Jul 5, 2017

VT25, VT25A Push Pull rejuvenation Part 3

...SOLD...



Wiring and components

I started wiring the SRPP driver first.


It is the trickiest part to build as I favor compact, direct to socket implementation whenever possible. I also like to use soldering lugs like SATO's when I have enough room (MC1/60 driver). In my youth I was very impressed by Tektronix wiring method using ceramic soldering tags.
The third resistor (upper anode) is missing, it will be directly soldered on the last decoupling cap when filtering bank will be held in place in chassis.

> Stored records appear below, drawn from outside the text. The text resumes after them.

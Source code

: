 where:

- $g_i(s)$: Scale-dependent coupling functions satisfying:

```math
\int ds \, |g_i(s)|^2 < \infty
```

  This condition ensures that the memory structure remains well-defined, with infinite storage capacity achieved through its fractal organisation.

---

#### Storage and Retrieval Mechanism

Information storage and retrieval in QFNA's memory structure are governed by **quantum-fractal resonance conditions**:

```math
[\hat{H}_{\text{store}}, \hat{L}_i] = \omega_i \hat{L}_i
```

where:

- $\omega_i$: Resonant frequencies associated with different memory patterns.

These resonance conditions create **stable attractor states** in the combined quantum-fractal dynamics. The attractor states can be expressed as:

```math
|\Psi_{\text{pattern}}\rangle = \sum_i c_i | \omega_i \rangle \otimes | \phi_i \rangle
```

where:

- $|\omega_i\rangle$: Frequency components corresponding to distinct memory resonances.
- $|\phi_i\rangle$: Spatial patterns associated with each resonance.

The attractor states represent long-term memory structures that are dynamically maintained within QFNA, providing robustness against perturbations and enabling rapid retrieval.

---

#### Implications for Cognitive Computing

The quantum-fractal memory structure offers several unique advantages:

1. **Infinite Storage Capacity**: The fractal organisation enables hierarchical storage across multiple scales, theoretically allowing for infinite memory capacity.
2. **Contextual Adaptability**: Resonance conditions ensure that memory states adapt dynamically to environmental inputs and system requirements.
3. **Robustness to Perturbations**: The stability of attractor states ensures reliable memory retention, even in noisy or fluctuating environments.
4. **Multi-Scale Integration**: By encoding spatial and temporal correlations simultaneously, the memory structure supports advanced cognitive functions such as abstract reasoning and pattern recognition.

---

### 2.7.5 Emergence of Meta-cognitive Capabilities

Star grounding, point to point wiring, short leads, no shielded wire are the basics of a trouble free construction. I actually make most of my supply and ground connections with solid and find it to work well. Had the chance to find a roll 0,5mm2 heavy silvered OFC wire for that purpose.
Allen Bradley, Corning, Koolohm resistors, ERO MKC 1860, Philips 021, F&T electrolytic and SEL polypropylene decoupling capacitors are the reliable parts of this amp.
Like in all my works I use sub chassis for the HV and filaments filtering caps and it greatly eases construction.

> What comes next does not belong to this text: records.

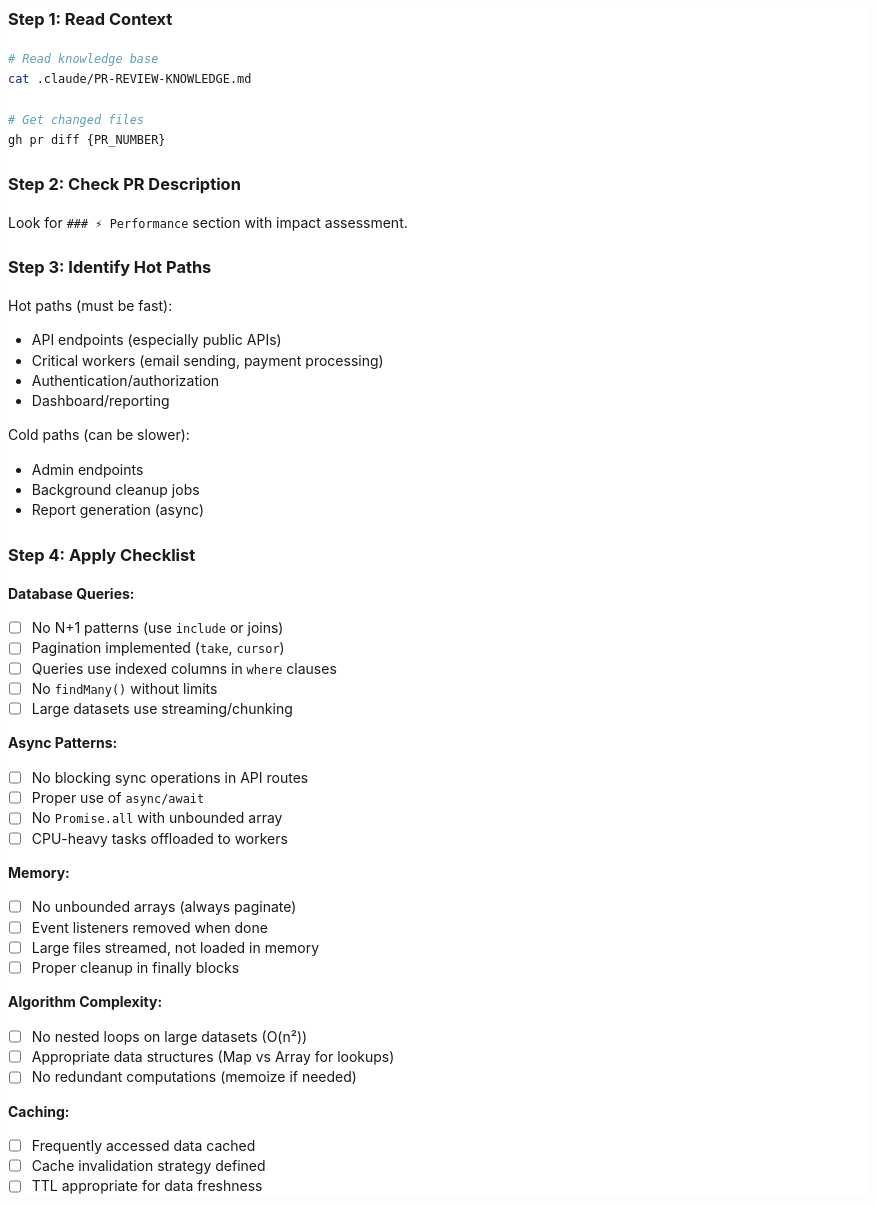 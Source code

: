 ### Step 1: Read Context
```bash
# Read knowledge base
cat .claude/PR-REVIEW-KNOWLEDGE.md

# Get changed files
gh pr diff {PR_NUMBER}
```

### Step 2: Check PR Description
Look for `### ⚡ Performance` section with impact assessment.

### Step 3: Identify Hot Paths
Hot paths (must be fast):
- API endpoints (especially public APIs)
- Critical workers (email sending, payment processing)
- Authentication/authorization
- Dashboard/reporting

Cold paths (can be slower):
- Admin endpoints
- Background cleanup jobs
- Report generation (async)

### Step 4: Apply Checklist

**Database Queries:**
- [ ] No N+1 patterns (use `include` or joins)
- [ ] Pagination implemented (`take`, `cursor`)
- [ ] Queries use indexed columns in `where` clauses
- [ ] No `findMany()` without limits
- [ ] Large datasets use streaming/chunking

**Async Patterns:**
- [ ] No blocking sync operations in API routes
- [ ] Proper use of `async/await`
- [ ] No `Promise.all` with unbounded array
- [ ] CPU-heavy tasks offloaded to workers

**Memory:**
- [ ] No unbounded arrays (always paginate)
- [ ] Event listeners removed when done
- [ ] Large files streamed, not loaded in memory
- [ ] Proper cleanup in finally blocks

**Algorithm Complexity:**
- [ ] No nested loops on large datasets (O(n²))
- [ ] Appropriate data structures (Map vs Array for lookups)
- [ ] No redundant computations (memoize if needed)

**Caching:**
- [ ] Frequently accessed data cached
- [ ] Cache invalidation strategy defined
- [ ] TTL appropriate for data freshness
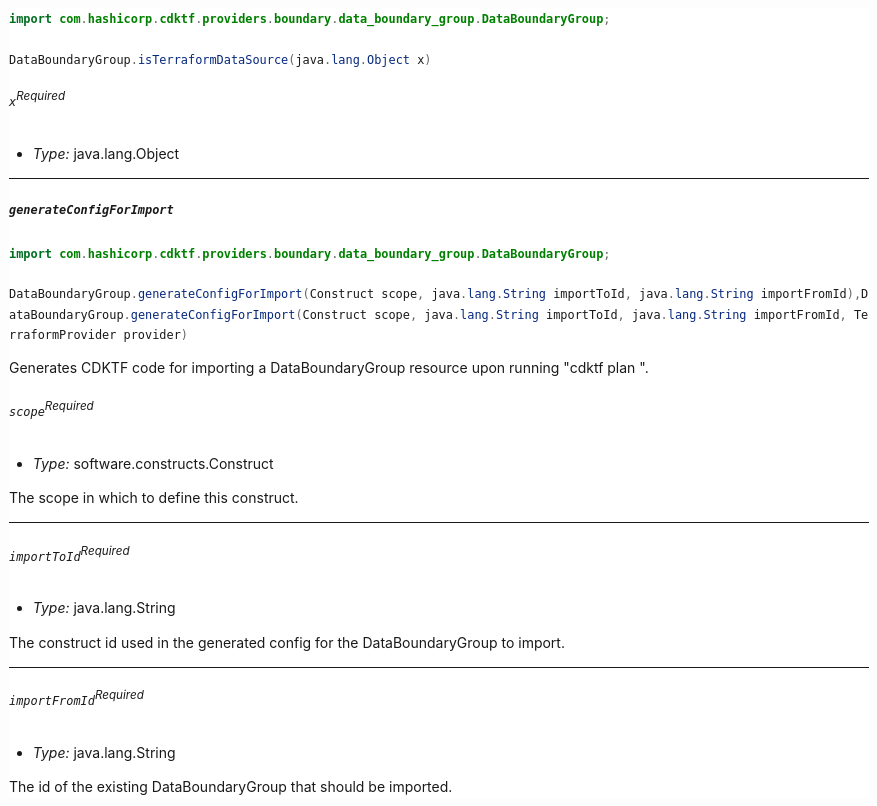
 ```java
import com.hashicorp.cdktf.providers.boundary.data_boundary_group.DataBoundaryGroup;

DataBoundaryGroup.isTerraformDataSource(java.lang.Object x)
```

###### `x`<sup>Required</sup> <a name="x" id="@cdktf/provider-boundary.dataBoundaryGroup.DataBoundaryGroup.isTerraformDataSource.parameter.x"></a>

- *Type:* java.lang.Object

---

##### `generateConfigForImport` <a name="generateConfigForImport" id="@cdktf/provider-boundary.dataBoundaryGroup.DataBoundaryGroup.generateConfigForImport"></a>

```java
import com.hashicorp.cdktf.providers.boundary.data_boundary_group.DataBoundaryGroup;

DataBoundaryGroup.generateConfigForImport(Construct scope, java.lang.String importToId, java.lang.String importFromId),DataBoundaryGroup.generateConfigForImport(Construct scope, java.lang.String importToId, java.lang.String importFromId, TerraformProvider provider)
```

Generates CDKTF code for importing a DataBoundaryGroup resource upon running "cdktf plan <stack-name>".

###### `scope`<sup>Required</sup> <a name="scope" id="@cdktf/provider-boundary.dataBoundaryGroup.DataBoundaryGroup.generateConfigForImport.parameter.scope"></a>

- *Type:* software.constructs.Construct

The scope in which to define this construct.

---

###### `importToId`<sup>Required</sup> <a name="importToId" id="@cdktf/provider-boundary.dataBoundaryGroup.DataBoundaryGroup.generateConfigForImport.parameter.importToId"></a>

- *Type:* java.lang.String

The construct id used in the generated config for the DataBoundaryGroup to import.

---

###### `importFromId`<sup>Required</sup> <a name="importFromId" id="@cdktf/provider-boundary.dataBoundaryGroup.DataBoundaryGroup.generateConfigForImport.parameter.importFromId"></a>

- *Type:* java.lang.String

The id of the existing DataBoundaryGroup that should be imported.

From outside looking inside....clean and clear.


Third SRPP resistor from 5687's upper anode straight to the decoupling capacitor. Very short connection.


Listening

To say it straight, this modified amp sounds really great. LC supply and SRPP driver made a HUGE improvement on sound qualities! In addition to the fact that it is now dead silent this amp drives my La Scala effortless, mainly because of the low damping factor (mandatory on these speakers) and music is rich, full bodied, detailed, involving... Not enough words to say how I am delighted whatever the material. This amp has the kick and speed of the big DHT SE amp with a wider and deeper, almost 3 dimensional sound stage. Its extremely low noise level helps to catch micro details and brings music reproduction to a level of clarity and realism seldom heard.

Obviously the tubes combo changes the amp character and the best to my ears are GB 5687 Sylvania, VT25A Philco (a rare find, even scarcer than the very sought after WE, that need some burn in time to develop their rich texture) and 5R4GYS Philips.

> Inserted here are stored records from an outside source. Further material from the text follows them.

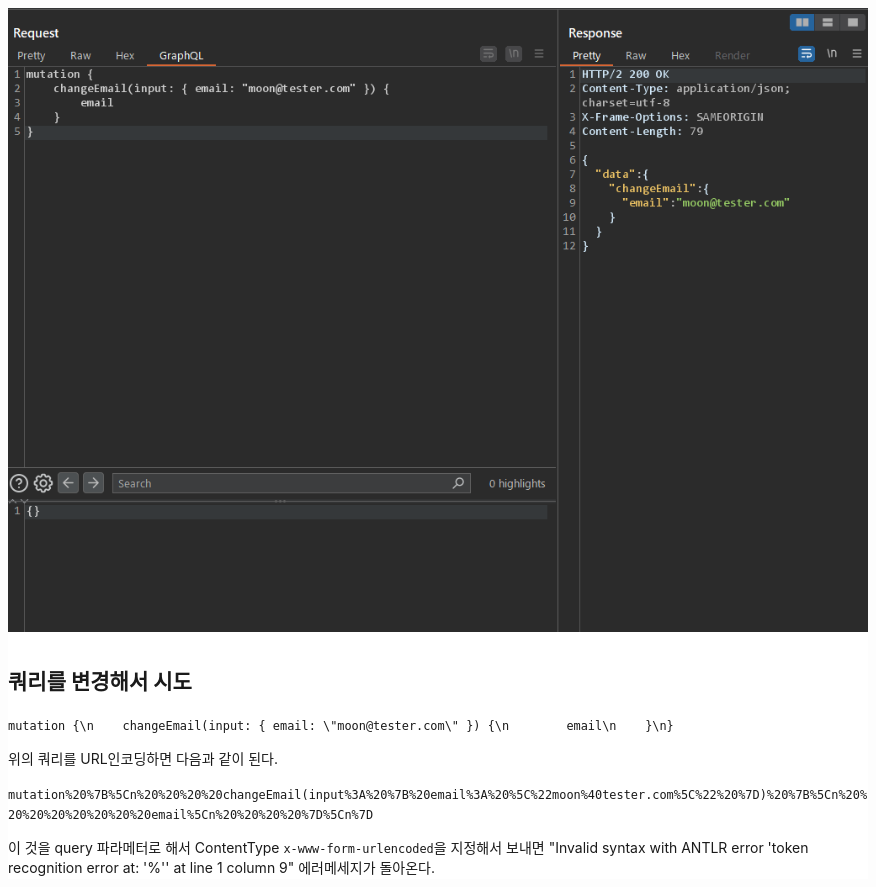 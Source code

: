 ![쿼리동작확인](/images/burp-academy-graphql-5-2.png)



## 쿼리를 변경해서 시도

```
mutation {\n    changeEmail(input: { email: \"moon@tester.com\" }) {\n        email\n    }\n}
```

위의 쿼리를 URL인코딩하면 다음과 같이 된다. 

```
mutation%20%7B%5Cn%20%20%20%20changeEmail(input%3A%20%7B%20email%3A%20%5C%22moon%40tester.com%5C%22%20%7D)%20%7B%5Cn%20%20%20%20%20%20%20%20email%5Cn%20%20%20%20%7D%5Cn%7D
```

이 것을 query 파라메터로 해서 ContentType `x-www-form-urlencoded`을 지정해서 보내면 "Invalid syntax with ANTLR error 'token recognition error at: '%'' at line 1 column 9" 에러메세지가 돌아온다.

5R4GY rectifier is the tube of choice with 530V AC and the Philips/RTC deserve their reputation of naturalness and accuracy, they are way better than the RCA's I used first. An other choice could have been the EY500A, they need a 6.3V filament supply and provide a HV soft start which have some advantage with oxide coated cathode triodes (unnecessary with thoriated tungsten tubes).

VT25A Philco


Close up view, construction is very similar to Western Electric VT25.


5R4GYS RTC Philips



Prefer the VT25 (tried Sylvania, Visseaux and Neotron from my stock) for strings music (excellent on guitar) or as a mid/upper band triode in an active system . They lack, to my opinion, the punchy low end the VT25A have but are unbeatable on voices.

10 / VT25 Visseaux bright light.
These tubes are among the best 10 I have heard, just outperformed by Visseaux A710 big plate triode. These have oxide coated cathode and concentrate the very best of the VT25 and the VT25A in a single tube. From my own experience they better the famous PX4. Years ago I sold a bunch of these (Osram brand) to get a few A710's...Unfortunately these need B4 sockets and cannot be used in this amplifier.



I gave a try to the E182CC. This tube is a good contender in place of the 5687 to get more gain from the driver (not really an issue in facts). Sound is a bit more thinner and it does not extend in the bottom end like the Sylvania Gold Brand's but stays very natural, articulated and vivid.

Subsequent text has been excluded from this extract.